CHAPTER IV. INFERIOR COURTS

The County Court:

The judicial power of the Judge of the County Court is exercised mainly in the administration of estates. From his orders issued in that capacity an appeal lies to the Circuit Court.

Sitting as Judge of the Quarterly Court, the County Judge has civil jurisdiction to $200 (concurrent with the Circuit Court from $100 to $200), civil appeals from justices and police courts and criminal jurisdiction the same as magistrates. Appeals from justices involving less than $25 must be taken to the Quarterly Court, but when larger amounts are involved there appears to be an option as to whether the appeal shall be prosecuted in the Quarterly or the Circuit Court.

It is to be presumed that in most counties few civil actions are commenced in the Quarterly Court and the provision for criminal jurisdiction in the court identical with justices' (Ky. Stat. Sec. 1093) appears not to be invoked; it appears also that usually appeals from Justice Court are taken to the Circuit Court. In some counties the Quarterly Court has but little business and is of very little value as part of the judicial machine.

The County Court Judge has also the power to try misdemeanor cases left on the Circuit Court calendar after completion of a term, (where the defendant is in jail and unable to procure bail) but this jurisdiction seems to be exercised only in a limited degree.

The overlapping jurisdiction of the County and Justices' Courts enables litigants to make a choice of tribunal, and the consequence is that in some counties most of the inferior judicial business is done in the County Court while in others the justices of the peace have a considerable share.

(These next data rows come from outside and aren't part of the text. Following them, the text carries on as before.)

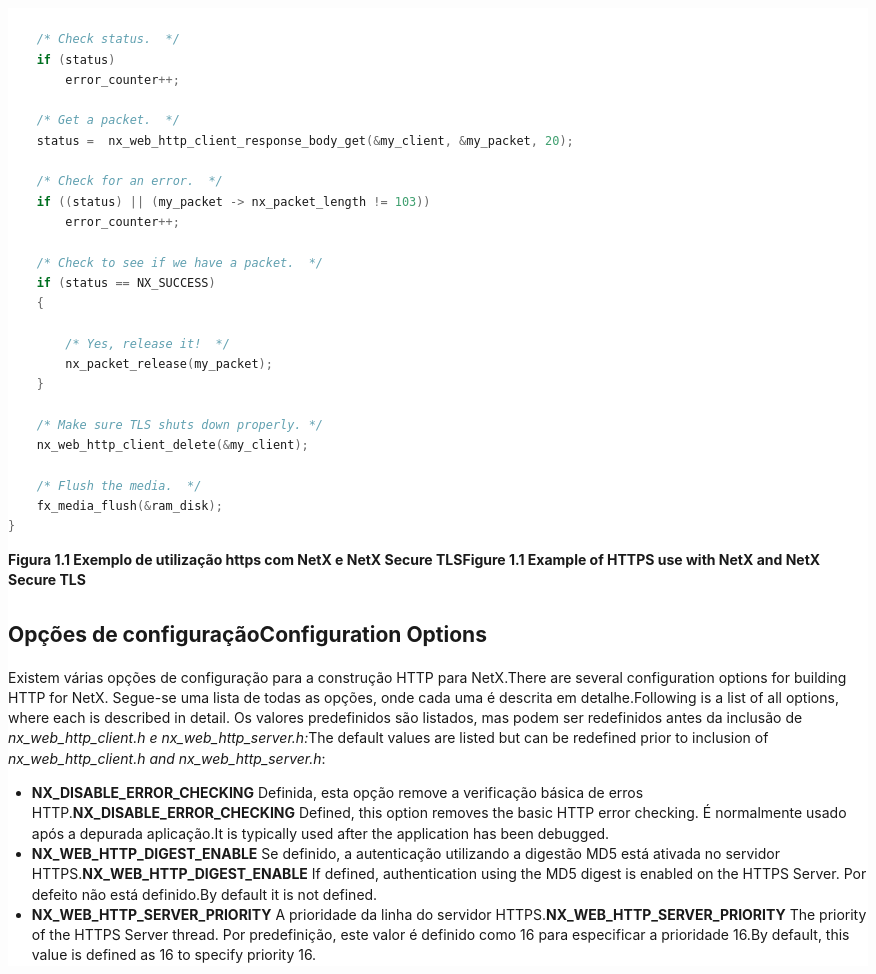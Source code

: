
 ```c
 
    /* Check status.  */
    if (status)
        error_counter++;

    /* Get a packet.  */
    status =  nx_web_http_client_response_body_get(&my_client, &my_packet, 20);

    /* Check for an error.  */
    if ((status) || (my_packet -> nx_packet_length != 103))
        error_counter++;

    /* Check to see if we have a packet.  */
    if (status == NX_SUCCESS)
    {

        /* Yes, release it!  */
        nx_packet_release(my_packet);
    }

    /* Make sure TLS shuts down properly. */
    nx_web_http_client_delete(&my_client);

    /* Flush the media.  */
    fx_media_flush(&ram_disk);
}
```

<span data-ttu-id="2e295-150">**Figura 1.1 Exemplo de utilização https com NetX e NetX Secure TLS**</span><span class="sxs-lookup"><span data-stu-id="2e295-150">**Figure 1.1 Example of HTTPS use with NetX and NetX Secure TLS**</span></span>

## <a name="configuration-options"></a><span data-ttu-id="2e295-151">Opções de configuração</span><span class="sxs-lookup"><span data-stu-id="2e295-151">Configuration Options</span></span>

<span data-ttu-id="2e295-152">Existem várias opções de configuração para a construção HTTP para NetX.</span><span class="sxs-lookup"><span data-stu-id="2e295-152">There are several configuration options for building HTTP for NetX.</span></span> <span data-ttu-id="2e295-153">Segue-se uma lista de todas as opções, onde cada uma é descrita em detalhe.</span><span class="sxs-lookup"><span data-stu-id="2e295-153">Following is a list of all options, where each is described in detail.</span></span> <span data-ttu-id="2e295-154">Os valores predefinidos são listados, mas podem ser redefinidos antes da inclusão de *nx_web_http_client.h e nx_web_http_server.h:*</span><span class="sxs-lookup"><span data-stu-id="2e295-154">The default values are listed but can be redefined prior to inclusion of *nx_web_http_client.h and nx_web_http_server.h*:</span></span>

- <span data-ttu-id="2e295-155">**NX_DISABLE_ERROR_CHECKING** Definida, esta opção remove a verificação básica de erros HTTP.</span><span class="sxs-lookup"><span data-stu-id="2e295-155">**NX_DISABLE_ERROR_CHECKING** Defined, this option removes the basic HTTP error checking.</span></span> <span data-ttu-id="2e295-156">É normalmente usado após a depurada aplicação.</span><span class="sxs-lookup"><span data-stu-id="2e295-156">It is typically used after the application has been debugged.</span></span>
- <span data-ttu-id="2e295-157">**NX_WEB_HTTP_DIGEST_ENABLE** Se definido, a autenticação utilizando a digestão MD5 está ativada no servidor HTTPS.</span><span class="sxs-lookup"><span data-stu-id="2e295-157">**NX_WEB_HTTP_DIGEST_ENABLE** If defined, authentication using the MD5 digest is enabled on the HTTPS Server.</span></span> <span data-ttu-id="2e295-158">Por defeito não está definido.</span><span class="sxs-lookup"><span data-stu-id="2e295-158">By default it is not defined.</span></span>
- <span data-ttu-id="2e295-159">**NX_WEB_HTTP_SERVER_PRIORITY** A prioridade da linha do servidor HTTPS.</span><span class="sxs-lookup"><span data-stu-id="2e295-159">**NX_WEB_HTTP_SERVER_PRIORITY** The priority of the HTTPS Server thread.</span></span> <span data-ttu-id="2e295-160">Por predefinição, este valor é definido como 16 para especificar a prioridade 16.</span><span class="sxs-lookup"><span data-stu-id="2e295-160">By default, this value is defined as 16 to specify priority 16.</span></span>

It is impossible to generalize on this point.

The Justice Court:

In the formative period of the American State judicial system there was great stress on the need for providing a court close to every man's home. Justice had to be speedy and inexpensive to be a practical remedy. The system of local justice was worked out to this end. It became necessary to accept lay judges for these neighborhood courts because it was not practical to remunerate the justice sufficiently to interest the lawyer. With the doubtful result achieved by lay judges it became necessary to limit the scope of jurisdiction and to provide for trial de novo of all appealed cases.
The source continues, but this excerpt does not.